Support Questions

Find answers, ask questions, and share your expertise
Announcements
Celebrating as our community reaches 100,000 members! Thank you!

How to delete duplicate data in hive table with partition?

avatar
Contributor

Hello,

 

The duplicate data from 2023-03-26 to 2023-07-10 must be removed.
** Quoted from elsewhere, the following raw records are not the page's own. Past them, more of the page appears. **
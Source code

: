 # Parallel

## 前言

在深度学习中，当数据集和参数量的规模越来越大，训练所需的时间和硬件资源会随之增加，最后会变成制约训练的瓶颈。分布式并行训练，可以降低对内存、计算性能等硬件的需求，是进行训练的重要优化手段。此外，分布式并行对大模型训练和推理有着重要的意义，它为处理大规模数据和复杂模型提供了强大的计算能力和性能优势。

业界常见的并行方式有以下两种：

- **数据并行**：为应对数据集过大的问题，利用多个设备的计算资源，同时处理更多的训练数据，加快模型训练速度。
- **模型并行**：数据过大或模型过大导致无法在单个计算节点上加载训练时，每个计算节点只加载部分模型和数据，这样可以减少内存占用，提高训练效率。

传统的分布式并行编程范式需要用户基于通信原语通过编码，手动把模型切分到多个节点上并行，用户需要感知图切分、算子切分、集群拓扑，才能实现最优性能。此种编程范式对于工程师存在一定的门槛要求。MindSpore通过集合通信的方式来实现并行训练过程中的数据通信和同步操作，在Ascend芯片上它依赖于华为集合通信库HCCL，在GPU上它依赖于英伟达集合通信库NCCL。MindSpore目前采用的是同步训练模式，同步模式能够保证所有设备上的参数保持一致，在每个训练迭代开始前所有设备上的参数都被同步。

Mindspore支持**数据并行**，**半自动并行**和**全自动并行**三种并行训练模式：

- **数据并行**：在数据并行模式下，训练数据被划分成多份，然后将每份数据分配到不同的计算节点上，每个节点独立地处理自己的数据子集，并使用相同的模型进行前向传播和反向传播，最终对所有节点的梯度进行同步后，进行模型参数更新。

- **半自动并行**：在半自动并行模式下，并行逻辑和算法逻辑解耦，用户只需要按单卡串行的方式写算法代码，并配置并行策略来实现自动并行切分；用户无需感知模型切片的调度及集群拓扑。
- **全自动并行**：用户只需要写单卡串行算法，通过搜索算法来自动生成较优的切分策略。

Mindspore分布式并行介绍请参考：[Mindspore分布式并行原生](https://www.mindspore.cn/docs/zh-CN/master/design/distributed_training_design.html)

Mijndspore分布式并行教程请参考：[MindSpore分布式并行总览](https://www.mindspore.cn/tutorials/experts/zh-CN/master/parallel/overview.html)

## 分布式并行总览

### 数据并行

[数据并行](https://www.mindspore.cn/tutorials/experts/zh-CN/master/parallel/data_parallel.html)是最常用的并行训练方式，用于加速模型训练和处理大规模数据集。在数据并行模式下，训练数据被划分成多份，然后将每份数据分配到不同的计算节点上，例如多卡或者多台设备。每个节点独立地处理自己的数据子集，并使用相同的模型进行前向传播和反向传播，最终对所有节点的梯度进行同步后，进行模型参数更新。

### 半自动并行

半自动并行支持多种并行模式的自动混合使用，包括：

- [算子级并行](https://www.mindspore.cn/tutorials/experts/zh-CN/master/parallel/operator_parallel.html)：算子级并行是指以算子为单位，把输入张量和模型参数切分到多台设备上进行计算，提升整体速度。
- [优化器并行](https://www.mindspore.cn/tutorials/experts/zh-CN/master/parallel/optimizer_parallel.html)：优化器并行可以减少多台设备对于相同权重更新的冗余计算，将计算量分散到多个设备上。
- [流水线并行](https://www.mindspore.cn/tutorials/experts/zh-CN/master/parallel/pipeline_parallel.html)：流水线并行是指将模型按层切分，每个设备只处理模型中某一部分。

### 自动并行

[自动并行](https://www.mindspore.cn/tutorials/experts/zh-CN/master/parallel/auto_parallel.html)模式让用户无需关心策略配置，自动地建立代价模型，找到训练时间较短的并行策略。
I'm trying to remove duplicates from the table using this command, but I'm getting an error.


Commands:

set hive.exec.dynamic.partition.mode=nonstrict;
INSERT OVERWRITE TABLE db.table_name PARTITION(dt) select distinct * from db.table_name where dt >= '2023-03-26' AND dt >= '2023-07-10';

Error: 
23/07/26 16:07:46 [LocalJobRunner Map Task Executor #0]: WARN io.CombineHiveRecordReader: Multiple partitions found; not going to pass a part spec to LLAP IO: {{dt=2023-07-10}} and {{dt=2023-07-11}} 2023-07-26 16:07:47,952 Stage-1 map = 0%, reduce = 0% 23/07/26 16:07:47 [aabca681-0714-44f6-bc8d-9be6d7fca9fc main]: WARN mapreduce.Counters: Group org.apache.hadoop.mapred.Task$Counter is deprecated. Use org.apache.hadoop.mapreduce.TaskCounter instead.
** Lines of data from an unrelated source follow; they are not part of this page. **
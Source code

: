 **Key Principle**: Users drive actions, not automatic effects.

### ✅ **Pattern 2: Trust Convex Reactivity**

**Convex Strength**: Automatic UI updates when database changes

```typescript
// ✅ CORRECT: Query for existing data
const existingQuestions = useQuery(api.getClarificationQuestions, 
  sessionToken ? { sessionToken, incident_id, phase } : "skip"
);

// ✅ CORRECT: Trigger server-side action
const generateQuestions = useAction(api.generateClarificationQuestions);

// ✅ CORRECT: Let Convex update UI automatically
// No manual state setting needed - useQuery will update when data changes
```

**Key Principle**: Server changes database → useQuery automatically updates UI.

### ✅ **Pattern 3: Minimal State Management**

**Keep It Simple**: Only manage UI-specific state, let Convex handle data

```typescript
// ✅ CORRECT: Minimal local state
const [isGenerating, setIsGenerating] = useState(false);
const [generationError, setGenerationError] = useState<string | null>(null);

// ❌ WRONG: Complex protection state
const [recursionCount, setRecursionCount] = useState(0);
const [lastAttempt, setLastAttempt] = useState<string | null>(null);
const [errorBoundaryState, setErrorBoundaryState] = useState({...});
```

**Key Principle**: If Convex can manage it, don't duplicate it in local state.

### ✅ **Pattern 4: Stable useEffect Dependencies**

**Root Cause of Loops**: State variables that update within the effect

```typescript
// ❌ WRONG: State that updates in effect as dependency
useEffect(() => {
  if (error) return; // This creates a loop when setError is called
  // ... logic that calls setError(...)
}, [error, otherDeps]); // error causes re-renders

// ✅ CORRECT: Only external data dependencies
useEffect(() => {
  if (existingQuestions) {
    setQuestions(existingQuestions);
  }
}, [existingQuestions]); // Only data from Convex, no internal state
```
Note: The partition of this table is just the dates.

Example: 

show partitions db.table_name;

dt=2023-07-04
dt=2023-07-05
dt=2023-07-06
dt=2023-07-07
dt=2023-07-08
dt=2023-07-09
dt=2023-07-10

 

$ hive --version
Hive 2.3.3

 

Hope you can suggest on this one.

 

Thank you!

 

1 REPLY 1

avatar
Expert Contributor

Hi @Noel_0317,

The error indicates that there are multiple partitions in the where condition. Can you try the below query:

INSERT OVERWRITE TABLE db.table_name PARTITION(dt='2023-03-26') select distinct * from db.table_name where dt = '2023-03-26';

 

Let us know how it goes.

 

Cheers!